[Work to complete]:
Here the job is to return only the lines of the material, exactly, from the first one to the line with "sit amet justo.".

[Records shown]:
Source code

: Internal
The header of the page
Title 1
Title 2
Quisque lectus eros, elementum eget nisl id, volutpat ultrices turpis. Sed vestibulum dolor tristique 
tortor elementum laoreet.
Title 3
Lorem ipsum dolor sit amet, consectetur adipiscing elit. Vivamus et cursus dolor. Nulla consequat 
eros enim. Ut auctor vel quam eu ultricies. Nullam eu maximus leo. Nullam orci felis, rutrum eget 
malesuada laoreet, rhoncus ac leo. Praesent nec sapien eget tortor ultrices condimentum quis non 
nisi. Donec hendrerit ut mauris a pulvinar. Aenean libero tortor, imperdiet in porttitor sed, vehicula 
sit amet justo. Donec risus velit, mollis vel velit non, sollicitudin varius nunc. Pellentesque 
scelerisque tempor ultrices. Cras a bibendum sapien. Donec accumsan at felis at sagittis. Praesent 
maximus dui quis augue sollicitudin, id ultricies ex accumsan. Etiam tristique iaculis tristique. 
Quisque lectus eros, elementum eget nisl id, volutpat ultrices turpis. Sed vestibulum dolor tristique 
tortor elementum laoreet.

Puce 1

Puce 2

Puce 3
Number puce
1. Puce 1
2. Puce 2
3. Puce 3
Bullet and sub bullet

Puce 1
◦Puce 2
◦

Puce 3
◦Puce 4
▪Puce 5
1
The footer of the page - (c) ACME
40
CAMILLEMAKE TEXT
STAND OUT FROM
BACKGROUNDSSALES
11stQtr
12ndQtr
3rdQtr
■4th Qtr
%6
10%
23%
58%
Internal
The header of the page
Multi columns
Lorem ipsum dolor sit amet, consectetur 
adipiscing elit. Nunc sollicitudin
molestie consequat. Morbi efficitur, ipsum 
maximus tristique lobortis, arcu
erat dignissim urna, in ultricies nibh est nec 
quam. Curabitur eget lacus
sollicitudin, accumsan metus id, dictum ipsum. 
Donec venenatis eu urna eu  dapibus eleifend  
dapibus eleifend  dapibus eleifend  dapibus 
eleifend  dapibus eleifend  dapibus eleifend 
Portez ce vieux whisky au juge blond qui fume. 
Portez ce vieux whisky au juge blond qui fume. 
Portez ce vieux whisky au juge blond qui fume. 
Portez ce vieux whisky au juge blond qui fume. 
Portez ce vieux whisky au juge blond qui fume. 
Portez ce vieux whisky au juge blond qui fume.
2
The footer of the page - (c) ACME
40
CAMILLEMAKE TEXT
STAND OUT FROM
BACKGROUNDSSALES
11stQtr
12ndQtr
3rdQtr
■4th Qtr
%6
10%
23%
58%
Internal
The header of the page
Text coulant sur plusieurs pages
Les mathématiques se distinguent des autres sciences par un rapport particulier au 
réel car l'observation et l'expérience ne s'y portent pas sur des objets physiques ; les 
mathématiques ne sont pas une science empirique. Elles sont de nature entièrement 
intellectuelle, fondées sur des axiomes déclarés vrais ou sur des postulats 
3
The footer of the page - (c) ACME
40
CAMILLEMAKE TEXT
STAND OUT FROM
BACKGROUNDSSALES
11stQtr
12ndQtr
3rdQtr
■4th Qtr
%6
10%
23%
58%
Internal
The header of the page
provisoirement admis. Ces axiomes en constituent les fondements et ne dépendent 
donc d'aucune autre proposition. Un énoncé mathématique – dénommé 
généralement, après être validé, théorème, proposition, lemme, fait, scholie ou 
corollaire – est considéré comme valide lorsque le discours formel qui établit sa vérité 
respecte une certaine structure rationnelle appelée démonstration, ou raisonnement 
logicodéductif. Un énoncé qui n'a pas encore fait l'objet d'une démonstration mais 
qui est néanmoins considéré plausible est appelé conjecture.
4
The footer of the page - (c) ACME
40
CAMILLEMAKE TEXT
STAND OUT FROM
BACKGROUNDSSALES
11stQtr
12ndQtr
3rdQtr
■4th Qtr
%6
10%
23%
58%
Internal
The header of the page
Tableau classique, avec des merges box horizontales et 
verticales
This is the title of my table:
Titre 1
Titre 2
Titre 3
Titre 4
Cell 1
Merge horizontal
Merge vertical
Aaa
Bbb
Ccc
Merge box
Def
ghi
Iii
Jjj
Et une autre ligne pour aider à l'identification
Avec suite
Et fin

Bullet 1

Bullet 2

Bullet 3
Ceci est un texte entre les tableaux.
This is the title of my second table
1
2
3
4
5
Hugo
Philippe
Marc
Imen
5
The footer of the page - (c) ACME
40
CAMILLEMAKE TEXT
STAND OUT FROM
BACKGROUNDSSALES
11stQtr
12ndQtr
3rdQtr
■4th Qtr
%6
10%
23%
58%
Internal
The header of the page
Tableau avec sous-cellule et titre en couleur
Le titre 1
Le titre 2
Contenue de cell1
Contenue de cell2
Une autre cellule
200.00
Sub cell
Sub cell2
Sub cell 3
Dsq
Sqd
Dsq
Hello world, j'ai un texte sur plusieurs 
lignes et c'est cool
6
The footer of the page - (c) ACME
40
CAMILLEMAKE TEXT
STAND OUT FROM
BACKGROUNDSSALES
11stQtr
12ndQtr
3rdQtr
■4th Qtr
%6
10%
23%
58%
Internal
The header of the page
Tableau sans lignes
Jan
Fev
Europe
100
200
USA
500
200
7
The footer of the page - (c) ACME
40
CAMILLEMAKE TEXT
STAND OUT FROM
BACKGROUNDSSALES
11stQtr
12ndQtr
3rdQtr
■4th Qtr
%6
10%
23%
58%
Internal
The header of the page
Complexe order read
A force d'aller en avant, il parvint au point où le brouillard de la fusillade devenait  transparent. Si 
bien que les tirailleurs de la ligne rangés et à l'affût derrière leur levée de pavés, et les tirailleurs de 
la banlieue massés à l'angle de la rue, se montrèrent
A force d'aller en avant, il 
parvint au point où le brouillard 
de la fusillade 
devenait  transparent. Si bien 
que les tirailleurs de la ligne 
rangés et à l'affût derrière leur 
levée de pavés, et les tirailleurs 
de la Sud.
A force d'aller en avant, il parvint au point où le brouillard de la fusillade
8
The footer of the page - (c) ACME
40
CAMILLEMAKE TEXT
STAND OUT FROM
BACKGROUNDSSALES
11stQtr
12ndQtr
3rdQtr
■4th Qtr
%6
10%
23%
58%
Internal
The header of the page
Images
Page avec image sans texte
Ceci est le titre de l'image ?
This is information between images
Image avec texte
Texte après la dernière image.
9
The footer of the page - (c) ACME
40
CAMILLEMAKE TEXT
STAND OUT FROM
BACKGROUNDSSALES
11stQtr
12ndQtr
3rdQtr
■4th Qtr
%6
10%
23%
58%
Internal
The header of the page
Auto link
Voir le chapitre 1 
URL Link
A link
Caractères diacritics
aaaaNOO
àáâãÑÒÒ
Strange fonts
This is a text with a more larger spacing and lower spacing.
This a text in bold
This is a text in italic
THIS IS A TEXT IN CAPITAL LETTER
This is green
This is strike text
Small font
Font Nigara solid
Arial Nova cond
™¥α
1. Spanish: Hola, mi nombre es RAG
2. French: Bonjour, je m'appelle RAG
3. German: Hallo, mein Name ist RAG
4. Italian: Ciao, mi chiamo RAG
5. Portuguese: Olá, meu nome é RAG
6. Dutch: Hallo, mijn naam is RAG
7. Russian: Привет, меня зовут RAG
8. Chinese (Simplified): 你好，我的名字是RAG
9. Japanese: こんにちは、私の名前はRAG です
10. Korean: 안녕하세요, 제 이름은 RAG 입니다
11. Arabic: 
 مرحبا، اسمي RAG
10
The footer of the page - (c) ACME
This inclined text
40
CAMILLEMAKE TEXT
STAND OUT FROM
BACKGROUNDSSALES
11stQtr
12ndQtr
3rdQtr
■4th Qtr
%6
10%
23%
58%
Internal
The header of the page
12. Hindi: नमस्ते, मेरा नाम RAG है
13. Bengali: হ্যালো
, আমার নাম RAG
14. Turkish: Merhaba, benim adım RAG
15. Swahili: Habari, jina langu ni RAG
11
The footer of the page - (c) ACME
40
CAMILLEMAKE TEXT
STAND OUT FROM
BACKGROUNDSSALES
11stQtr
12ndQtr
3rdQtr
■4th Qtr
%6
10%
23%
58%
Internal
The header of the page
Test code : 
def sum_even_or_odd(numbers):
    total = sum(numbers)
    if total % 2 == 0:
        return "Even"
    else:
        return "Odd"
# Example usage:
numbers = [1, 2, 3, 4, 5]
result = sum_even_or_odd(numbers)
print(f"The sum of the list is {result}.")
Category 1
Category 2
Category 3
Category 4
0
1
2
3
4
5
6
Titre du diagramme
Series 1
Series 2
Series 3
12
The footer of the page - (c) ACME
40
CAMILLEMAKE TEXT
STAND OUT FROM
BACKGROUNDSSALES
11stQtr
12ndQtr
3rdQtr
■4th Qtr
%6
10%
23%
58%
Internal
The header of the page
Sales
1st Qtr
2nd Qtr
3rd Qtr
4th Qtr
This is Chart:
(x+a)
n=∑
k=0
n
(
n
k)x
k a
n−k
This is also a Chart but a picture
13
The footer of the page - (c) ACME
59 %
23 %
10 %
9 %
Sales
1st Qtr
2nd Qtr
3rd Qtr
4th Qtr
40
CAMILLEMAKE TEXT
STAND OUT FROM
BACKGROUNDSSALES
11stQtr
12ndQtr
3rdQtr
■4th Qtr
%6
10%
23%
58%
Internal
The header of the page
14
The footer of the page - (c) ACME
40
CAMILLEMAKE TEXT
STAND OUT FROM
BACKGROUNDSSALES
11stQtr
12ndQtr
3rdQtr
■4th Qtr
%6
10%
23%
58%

[Exercise answer]:
Source code

: Internal
The header of the page
Title 1
Title 2
Quisque lectus eros, elementum eget nisl id, volutpat ultrices turpis. Sed vestibulum dolor tristique 
tortor elementum laoreet.
Title 3
Lorem ipsum dolor sit amet, consectetur adipiscing elit. Vivamus et cursus dolor. Nulla consequat 
eros enim. Ut auctor vel quam eu ultricies. Nullam eu maximus leo. Nullam orci felis, rutrum eget 
malesuada laoreet, rhoncus ac leo. Praesent nec sapien eget tortor ultrices condimentum quis non 
nisi. Donec hendrerit ut mauris a pulvinar. Aenean libero tortor, imperdiet in porttitor sed, vehicula 
sit amet justo. Donec risus velit, mollis vel velit non, sollicitudin varius nunc. Pellentesque 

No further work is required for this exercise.